"Did you have a nice weekend?" a friend asked on Monday, before recounting all the fun things he and his kids did over the weekend.
I'm sure I looked at him as if he had just arrived from Mars.
"What did you do for fun?" he insisted.
I watched television last weekend, something I rarely do. I woke up in the middle of the night to check not my BlackBerry for messages, but my favorite news sites for the latest horror. I stared at the endless pictures and studied all the interactive models of how nuclear energy is produced, how the cooling process works and why they were pouring in seawater and letting out steam. I shook my head that one of the world's leaders in technology -- operating plants with state-of-the-art technology -- could be reduced to pouring in seawater and letting out steam, and could be stymied by a stuck valve.
The pictures of human suffering coming from Japan are nothing less than terrifying. I know, we saw the pictures from Katrina and the pictures from Haiti. The world is full of horrible disasters and unspeakable tragedies. You think you're used to it. But -- and I hope this is a good thing and will always be so -- the suffering of thousands of people, the fear of millions, is not something that will ever be routine for me.
Some of it, to be sure, is selfish. It is fear about our own country, our children and our safety that makes it hard to sleep. If Japan, with all its smarts and savvy and know-how, can't handle an earthquake, how could we? What if my son -- a student of, of all things, Japanese -- had been visiting, as a group from his school had been planning to do this summer? What if the winds bring all that radiation to our country, to the West Coast, where I live?

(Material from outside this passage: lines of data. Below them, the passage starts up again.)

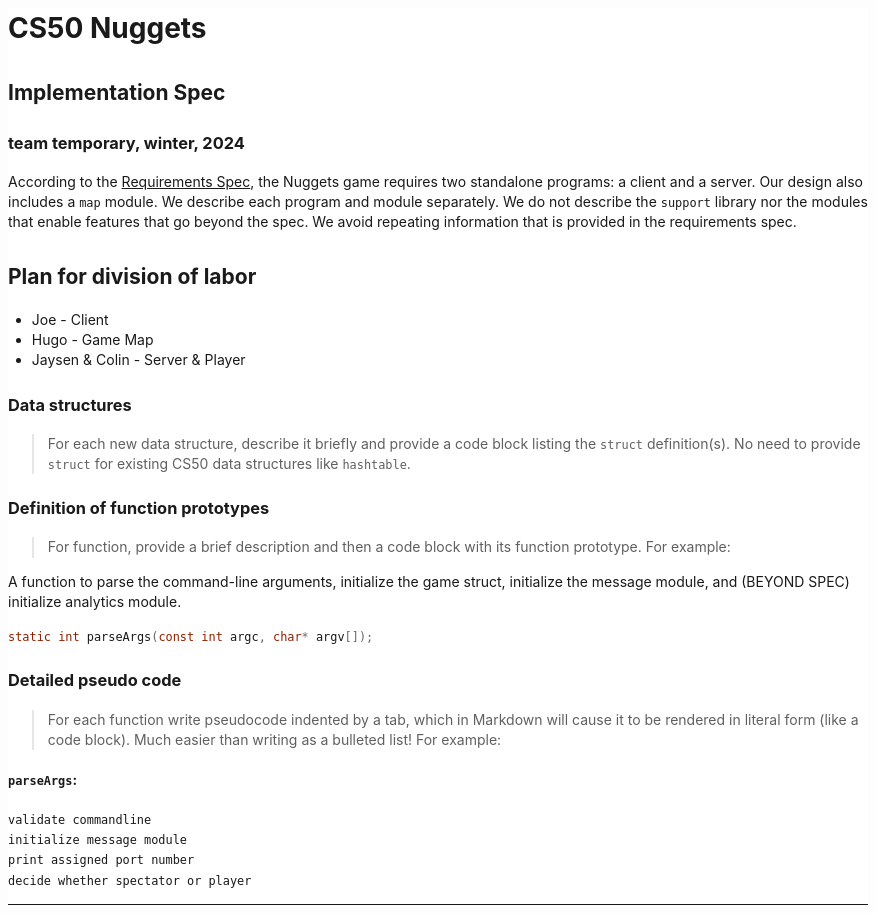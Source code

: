 # CS50 Nuggets
## Implementation Spec
### team temporary, winter, 2024

According to the [Requirements Spec](REQUIREMENTS.md), the Nuggets game requires two standalone programs: a client and a server.
Our design also includes a `map` module.
We describe each program and module separately.
We do not describe the `support` library nor the modules that enable features that go beyond the spec.
We avoid repeating information that is provided in the requirements spec.

## Plan for division of labor

* Joe - Client
* Hugo - Game Map
* Jaysen & Colin - Server & Player


### Data structures

> For each new data structure, describe it briefly and provide a code block listing the `struct` definition(s).
> No need to provide `struct` for existing CS50 data structures like `hashtable`.

### Definition of function prototypes

> For function, provide a brief description and then a code block with its function prototype.
> For example:

A function to parse the command-line arguments, initialize the game struct, initialize the message module, and (BEYOND SPEC) initialize analytics module.

```c
static int parseArgs(const int argc, char* argv[]);
```
### Detailed pseudo code

> For each function write pseudocode indented by a tab, which in Markdown will cause it to be rendered in literal form (like a code block).
> Much easier than writing as a bulleted list!
> For example:

#### `parseArgs`:
```
validate commandline
initialize message module
print assigned port number
decide whether spectator or player
```
---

And what about the two plants right here in California, a state known for its extensive network of faults? Why should I believe the newspapers when they say it couldn't happen here? Didn't they say the same thing in Japan? Didn't they say their plants were designed to withstand earthquakes and tsunamis, that they had redundant safety systems, that the reactors would automatically shut down in the event of an earthquake? The reactors did shut down, but the electrical systems that were supposed to cool them did, too.
The easy answer, and the one I expect many politicians to jump on, is that nuclear power is just too dangerous. But so is our dependence on the Gadhafis of the world to provide us with oil. So are the mines in which men risk their lives and health every day to bring up coal. Does anyone really think that solar is the answer to everything, that windmills will save us from dirty and dangerous sources of energy? I don't.
To be an adult is to know that the world is not a safe place, that bad things happen, that no one can ever say for sure that everything will be fine. When my children were little, they used to make me promise each time I left for a trip that I would come home safely. And I would solemnly promise, knowing it was largely beyond my control, but refusing to deny my children the comfortable security of childhood.
Oh, to believe such promises could be kept. By anyone.
Children who watched television last weekend, and certainly the children of Japan, have come to understand that the security of childhood is a fairy tale that even one of the most advanced nations in the world cannot make real.
What did I do last weekend? The truth is, I cried.